[ExI] Humans losing freewill

Stathis Papaioannou stathisp at gmail.com
Mon Nov 21 11:05:45 UTC 2016


On 21 November 2016 at 17:31, Stuart LaForge <avant at sollegro.com> wrote:

Stathis again:

'Why can't you "actually have a choice" about something if your behaviour
is fixed by the configuration of your brain?'

Because if your choices were, are, and always will be fixed, there is no
possibility that you could have counterfactually chosen any other options
and therefore they were never really options to begin with.

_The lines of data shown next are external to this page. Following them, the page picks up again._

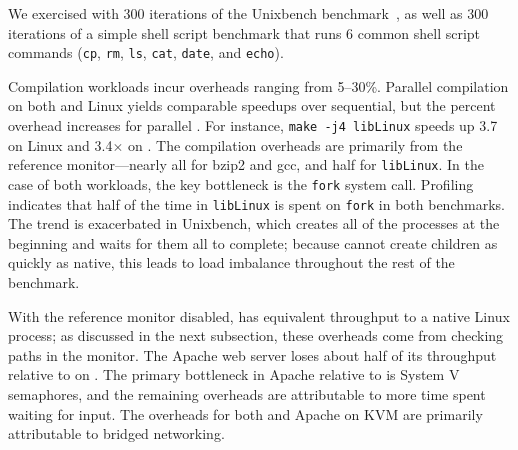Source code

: We exercised \busy{} with 
300 iterations of the Unixbench benchmark~\cite{unixbench}, as well as 
300 iterations of a simple shell script benchmark that runs 6 common shell script commands
({\tt cp}, {\tt rm}, {\tt ls}, {\tt cat}, {\tt date}, and {\tt echo}).

Compilation workloads incur overheads ranging from 5--30\%.
Parallel compilation on both \graphene{} and Linux yields comparable  speedups  over sequential,
but the percent overhead increases for parallel \graphene{}.
For instance, {\tt make -j4 libLinux} speeds up 3.7\x{} on Linux and 3.4$\times$ on \graphene{}.
The compilation overheads are primarily from the reference monitor---nearly all for bzip2 and gcc, and half for {\tt libLinux}.
In the case of both \busy{} workloads, the key bottleneck is the {\tt fork} system call.
Profiling indicates that half of the time in {\tt libLinux} is spent on {\tt fork} in both benchmarks.
The trend is exacerbated in Unixbench, which creates all of the processes at the beginning and
waits for them all to complete; because \graphene{} cannot create children as quickly as native, this leads to 
load imbalance throughout the rest of the benchmark.  

With the reference monitor disabled,  \lighttpd{} has equivalent throughput to a native Linux process;
as discussed in the next subsection, these overheads come from checking paths in the monitor.
The Apache web server loses about half of its throughput relative to \lighttpd{} on \graphene{}.
The primary bottleneck in Apache relative to \lighttpd{} is System V semaphores,
and the remaining overheads are attributable to more time spent waiting for input.
The overheads for both \lighttpd{} and Apache on KVM are primarily attributable
to bridged networking.


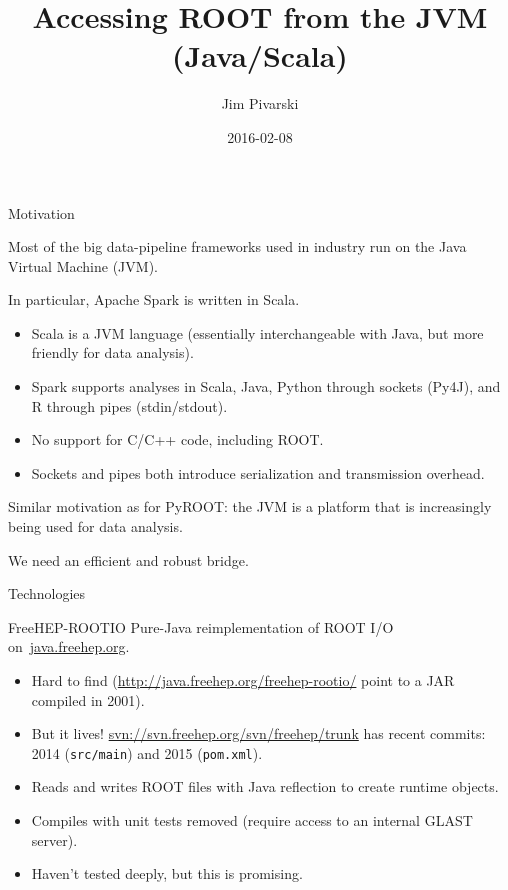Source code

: \documentclass{beamer}
\title[2016-02-08-ROOT-JVM-firsttalk]{Accessing ROOT from the JVM (Java/Scala)}
\author{Jim Pivarski}
\date{2016-02-08}
\begin{document}
\begin{frame}
  \titlepage
\end{frame}


\begin{frame}{Motivation}
\begin{block}{}
Most of the big data-pipeline frameworks used in industry run on the Java Virtual Machine (JVM).
\end{block}

\begin{block}{}
\vspace{-\baselineskip}
In particular, Apache Spark is written in Scala.
\begin{itemize}
\item Scala is a JVM language (essentially interchangeable with Java, but more friendly for data analysis).
\item Spark supports analyses in Scala, Java, Python through sockets (Py4J), and R through pipes (stdin/stdout).
\item No support for C/C++ code, including ROOT.
\item Sockets and pipes both introduce serialization and transmission overhead.
\end{itemize}
\end{block}

\begin{block}{}
\vspace{-\baselineskip}
Similar motivation as for PyROOT: the JVM is a platform that is increasingly being used for data analysis.

\vspace{0.5\baselineskip}
We need an efficient and robust bridge.
\end{block}
\end{frame}

\begin{frame}{Technologies}

\begin{block}{FreeHEP-ROOTIO}
Pure-Java reimplementation of ROOT I/O \mbox{on \url{java.freehep.org}.\hspace{-1 cm}}
\begin{itemize}
\item Hard to find (\href{docs}{http://java.freehep.org/freehep-rootio/} point to a JAR compiled in 2001).
\item But it lives! \url{svn://svn.freehep.org/svn/freehep/trunk} has recent commits: 2014 ({\tt src/main}) and 2015 ({\tt pom.xml}).
\item Reads and writes ROOT files with Java reflection to create runtime objects.
\item Compiles with unit tests removed (require access to an internal GLAST server).
\item Haven't tested deeply, but this is promising.
\end{itemize}
\end{block}
\end{frame}
\end{document}
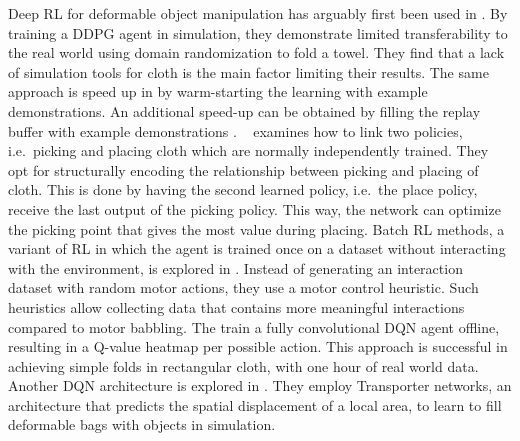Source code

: \documentclass[\home/main.tex]{subfiles}
\begin{document}
Deep RL for deformable object manipulation has arguably first been used in \autocite{Matas2018}. By training a DDPG agent in simulation, they demonstrate limited transferability to the real world using domain randomization to fold a towel. They find that a lack of simulation tools for cloth is the main factor limiting their results. The same approach is speed up in \autocite{Jangir2020} by warm-starting the learning with example demonstrations. An additional speed-up can be obtained by filling the replay buffer with example demonstrations \autocite{Tsurumine2019}. ~\textcite{Wu2020} examines how to link two policies, i.e.\ picking and placing cloth which are normally independently trained. They opt for structurally encoding the relationship between picking and placing of cloth. This is done by having the second learned policy, i.e.\ the place policy, receive the last output of the picking policy. This way, the network can optimize the picking point that gives the most value during placing. Batch RL methods, a variant of RL in which the agent is trained once on a dataset without interacting with the environment, is explored in \autocite{lee2020learning}. Instead of generating an interaction dataset with random motor actions, they use a motor control heuristic. Such heuristics allow collecting data that contains more meaningful interactions compared to motor babbling. The train a fully convolutional DQN agent offline, resulting in a Q-value heatmap per possible action. This approach is successful in achieving simple folds in rectangular cloth, with one hour of real world data. Another DQN architecture is explored in \autocite{seita2021learning}. They employ Transporter networks, an architecture that predicts the spatial displacement of a local area, to learn to fill deformable bags with objects in simulation.
\end{document}
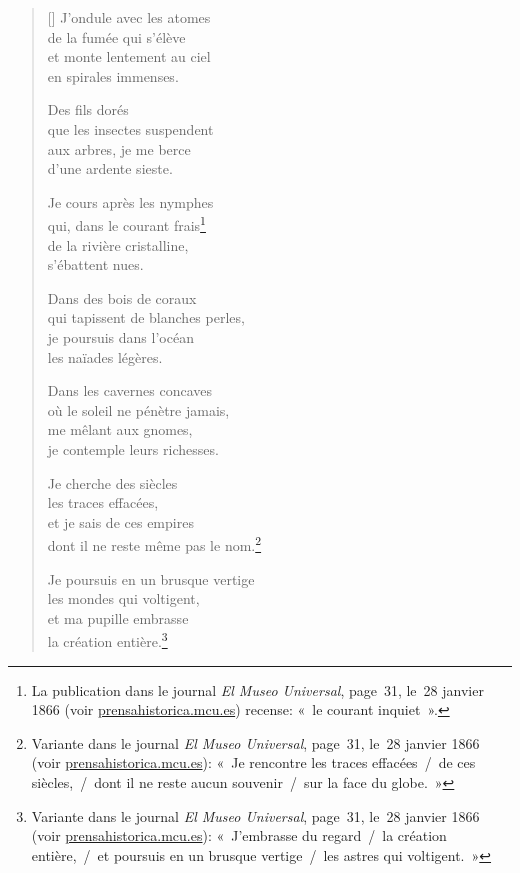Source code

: \documentclass[a4paper,12pt]{book}
\begin{document}
\begin{verse}[\versewidth]
  J'ondule avec les atomes \\
  de la fumée qui s'élève \\
  et monte lentement au ciel \\
  en spirales immenses.

  Des fils dorés \\
  que les insectes suspendent \\
  aux arbres, je me berce \\
  d'une ardente sieste.

  Je cours après les nymphes \\
  qui, dans le courant frais\footnote{La publication dans
le journal \emph{El Museo Universal}, page~31, le~28 janvier 1866
(voir \url{prensahistorica.mcu.es}) recense: «~le courant inquiet~».} \\
  de la rivière cristalline, \\
  s'ébattent nues.

  Dans des bois de coraux \\
  qui tapissent de blanches perles, \\
  je poursuis dans l'océan \\
  les naïades légères.

  Dans les cavernes concaves \\
  où le soleil ne pénètre jamais, \\
  me mêlant aux gnomes, \\
  je contemple leurs richesses.

  Je cherche des siècles \\
  les traces effacées, \\
  et je sais de ces empires \\
  dont il ne reste même pas le nom.\footnote{Variante dans le journal
  \emph{El Museo Universal}, page~31, le~28 janvier 1866 (voir
  \url{prensahistorica.mcu.es}): «~Je rencontre les traces effacées~/~de ces siècles,~/~dont il ne reste aucun souvenir~/~sur la face du globe.~»}

  Je poursuis en un brusque vertige \\
  les mondes qui voltigent, \\
  et ma pupille embrasse \\
  la création entière.\footnote{Variante dans le journal
  \emph{El Museo Universal}, page~31, le~28 janvier 1866 (voir
  \url{prensahistorica.mcu.es}): «~J'embrasse du regard~/~la création
  entière,~/~et poursuis en un brusque vertige~/~les astres qui voltigent.~»}


\end{verse}
\end{document}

I assume that I make choices because my brain is in a particular
configuration, and that my brain is in that configuration because of the
way the universe has evolved up to that point. When I say I could have
chosen differently, I mean that if my brain had been in a different
configuration I would have chosen differently; and my brain could only have
been in a different configuration if the universe had evolved differently
to the way it actually has. This is a counterfactual; all that is required
is logical possibility.

There is the possibility that I might make different choices given the same
brain configuration, because there is some truly random element in my
brain. This is in fact slightly disturbing, because it means I may make a
choice at some point not because if my experiences and disposition, but for
no reason at all. We can punish criminal behaviour if it is due to
deterministic factors, but to the extent that it is due to this postulated
random element, there would by definition be no deterrent effect, so
punishment would be futile. If you used the term "free will" for this
random component, then we might say that a person is not to be held
responsible for their behaviour if it is freely willed, but only if it is
determined. This, of course, is not how "free will" is normally conceived;
which supports the point that it is an incoherent concept, and we are best
to have the discussion using other, universally agreed to terms.